• _Problem_: Copy each record below faithfully, leaving out images.

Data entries
______________________________
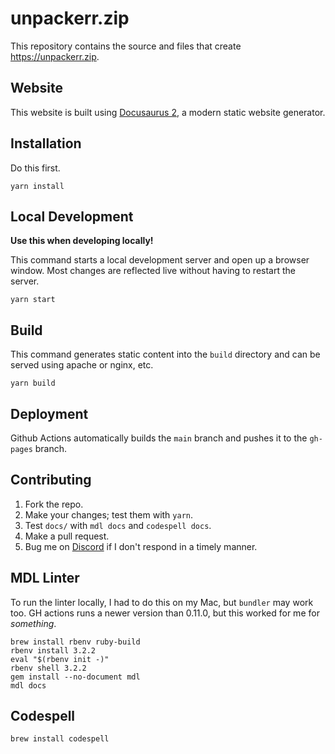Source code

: # unpackerr.zip

This repository contains the source and files that create https://unpackerr.zip.

## Website

This website is built using [Docusaurus 2](https://v2.docusaurus.io/), a modern static website generator.

## Installation

Do this first.

```console
yarn install
```

## Local Development

**Use this when developing locally!**

This command starts a local development server and open up a browser window.
Most changes are reflected live without having to restart the server.

```console
yarn start
```

## Build

This command generates static content into the `build` directory and can be served using apache or nginx, etc.

```console
yarn build
```

## Deployment

Github Actions automatically builds the `main` branch and pushes it to the `gh-pages` branch.

## Contributing

1. Fork the repo.
1. Make your changes; test them with `yarn`.
1. Test `docs/` with `mdl docs` and `codespell docs`.
1. Make a pull request.
1. Bug me on [Discord](https://golift.io/discord) if I don't respond in a timely manner.

## MDL Linter

To run the linter locally, I had to do this on my Mac, but `bundler` may work too.
GH actions runs a newer version than 0.11.0, but this worked for me for _something_.

```shell
brew install rbenv ruby-build
rbenv install 3.2.2
eval "$(rbenv init -)"
rbenv shell 3.2.2
gem install --no-document mdl
mdl docs
```

## Codespell

```shell
brew install codespell
```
______________________________
• _Answer to the problem_:
Source code

: # unpackerr.zip

This repository contains the source and files that create https://unpackerr.zip.

## Website

This website is built using [Docusaurus 2](https://v2.docusaurus.io/), a modern static website generator.

## Installation

Do this first.

```console
yarn install
```

## Local Development

**Use this when developing locally!**

This command starts a local development server and open up a browser window.
Most changes are reflected live without having to restart the server.

```console
yarn start
```

## Build

This command generates static content into the `build` directory and can be served using apache or nginx, etc.

```console
yarn build
```

## Deployment

Github Actions automatically builds the `main` branch and pushes it to the `gh-pages` branch.

## Contributing

1. Fork the repo.
1. Make your changes; test them with `yarn`.
1. Test `docs/` with `mdl docs` and `codespell docs`.
1. Make a pull request.
1. Bug me on [Discord](https://golift.io/discord) if I don't respond in a timely manner.

## MDL Linter

To run the linter locally, I had to do this on my Mac, but `bundler` may work too.
GH actions runs a newer version than 0.11.0, but this worked for me for _something_.

```shell
brew install rbenv ruby-build
rbenv install 3.2.2
eval "$(rbenv init -)"
rbenv shell 3.2.2
gem install --no-document mdl
mdl docs
```

## Codespell

```shell
brew install codespell
```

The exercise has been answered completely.